Aim of the exercise |
Please return every line in the following data that includes the string "class".

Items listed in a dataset
⟨
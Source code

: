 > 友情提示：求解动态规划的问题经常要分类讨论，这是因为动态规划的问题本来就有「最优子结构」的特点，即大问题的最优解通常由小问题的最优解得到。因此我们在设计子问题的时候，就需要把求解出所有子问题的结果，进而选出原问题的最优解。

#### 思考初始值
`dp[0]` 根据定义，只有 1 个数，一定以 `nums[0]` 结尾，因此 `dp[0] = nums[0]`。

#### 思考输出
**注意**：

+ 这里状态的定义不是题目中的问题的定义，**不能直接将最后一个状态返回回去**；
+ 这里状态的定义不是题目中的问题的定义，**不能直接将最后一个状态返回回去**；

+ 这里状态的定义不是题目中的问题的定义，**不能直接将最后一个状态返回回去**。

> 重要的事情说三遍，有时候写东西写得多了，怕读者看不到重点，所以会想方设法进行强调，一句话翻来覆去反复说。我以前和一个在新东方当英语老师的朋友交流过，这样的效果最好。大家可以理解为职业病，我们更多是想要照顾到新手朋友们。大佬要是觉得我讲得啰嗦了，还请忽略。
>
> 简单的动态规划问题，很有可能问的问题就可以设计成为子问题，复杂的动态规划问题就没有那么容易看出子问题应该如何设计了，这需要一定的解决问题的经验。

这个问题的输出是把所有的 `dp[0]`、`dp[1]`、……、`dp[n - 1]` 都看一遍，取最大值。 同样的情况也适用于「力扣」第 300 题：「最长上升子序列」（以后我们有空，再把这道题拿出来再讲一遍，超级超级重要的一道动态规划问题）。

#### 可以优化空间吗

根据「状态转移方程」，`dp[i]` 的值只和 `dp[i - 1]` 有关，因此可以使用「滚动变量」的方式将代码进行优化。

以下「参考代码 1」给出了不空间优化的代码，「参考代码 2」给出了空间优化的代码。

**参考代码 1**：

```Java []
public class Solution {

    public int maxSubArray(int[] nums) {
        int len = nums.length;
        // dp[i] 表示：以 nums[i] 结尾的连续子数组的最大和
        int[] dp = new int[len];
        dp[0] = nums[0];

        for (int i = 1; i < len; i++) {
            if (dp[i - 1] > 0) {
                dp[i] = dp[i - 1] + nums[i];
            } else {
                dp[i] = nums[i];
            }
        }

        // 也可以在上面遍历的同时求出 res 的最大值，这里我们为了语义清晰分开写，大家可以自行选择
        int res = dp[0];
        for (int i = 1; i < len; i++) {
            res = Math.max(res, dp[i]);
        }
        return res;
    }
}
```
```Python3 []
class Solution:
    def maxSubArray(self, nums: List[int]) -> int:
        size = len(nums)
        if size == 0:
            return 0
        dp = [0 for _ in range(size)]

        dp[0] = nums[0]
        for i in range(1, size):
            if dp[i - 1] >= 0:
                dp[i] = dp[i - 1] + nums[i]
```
⟩
⟨
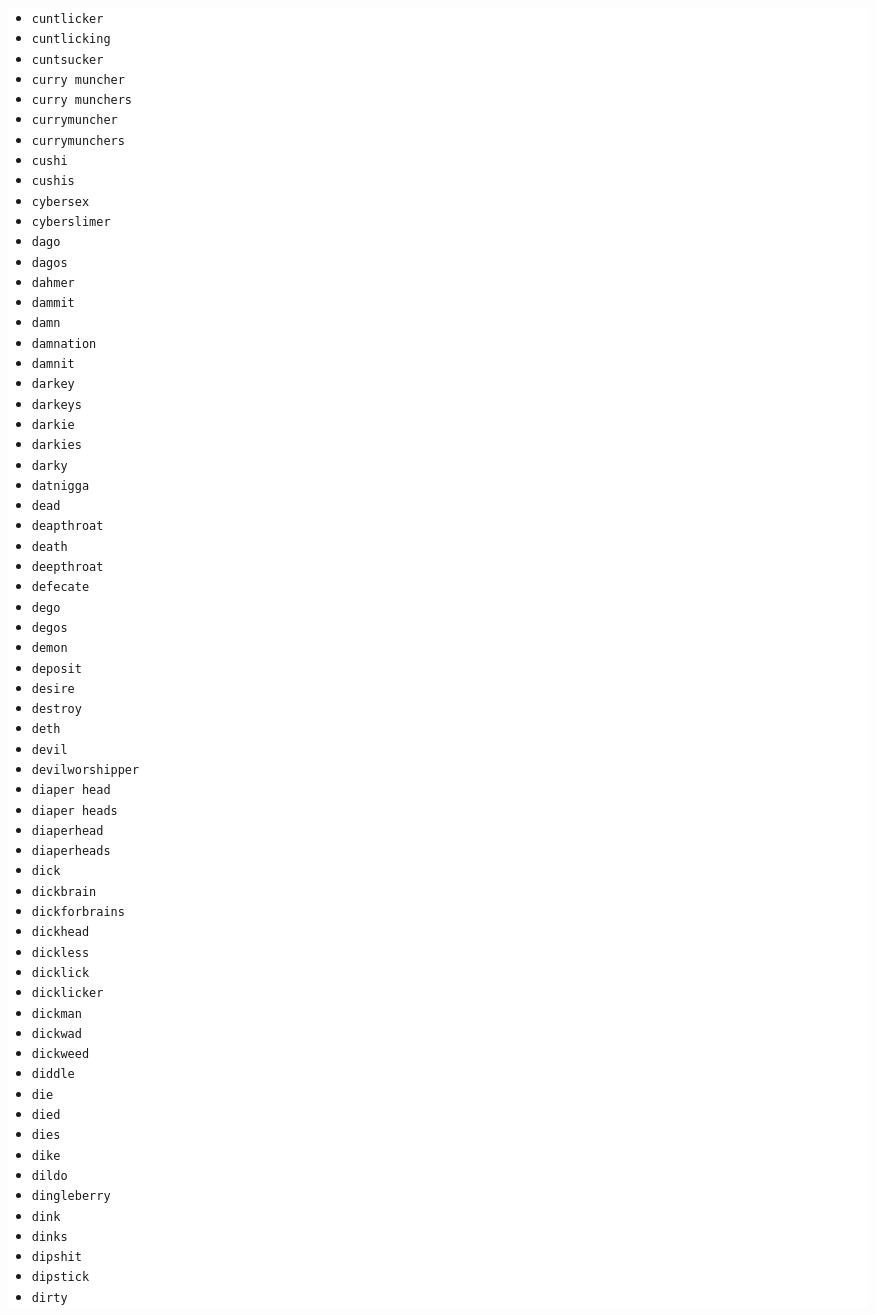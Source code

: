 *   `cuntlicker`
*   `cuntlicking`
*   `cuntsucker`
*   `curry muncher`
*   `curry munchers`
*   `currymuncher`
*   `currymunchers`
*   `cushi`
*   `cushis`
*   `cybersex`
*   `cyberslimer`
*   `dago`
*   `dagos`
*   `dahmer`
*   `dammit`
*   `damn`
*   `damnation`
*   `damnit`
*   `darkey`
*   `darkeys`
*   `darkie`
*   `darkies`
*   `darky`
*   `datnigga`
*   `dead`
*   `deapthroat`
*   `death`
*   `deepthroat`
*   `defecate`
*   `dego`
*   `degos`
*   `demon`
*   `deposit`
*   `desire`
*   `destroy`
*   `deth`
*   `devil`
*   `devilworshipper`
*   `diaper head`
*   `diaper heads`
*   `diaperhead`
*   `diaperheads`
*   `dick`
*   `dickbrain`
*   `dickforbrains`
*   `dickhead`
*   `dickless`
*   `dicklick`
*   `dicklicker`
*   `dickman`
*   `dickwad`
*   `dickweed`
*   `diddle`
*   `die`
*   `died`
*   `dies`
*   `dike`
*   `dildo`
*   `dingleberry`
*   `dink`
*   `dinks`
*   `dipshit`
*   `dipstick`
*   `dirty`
⟩
Answer area |
public class Solution {
class Solution:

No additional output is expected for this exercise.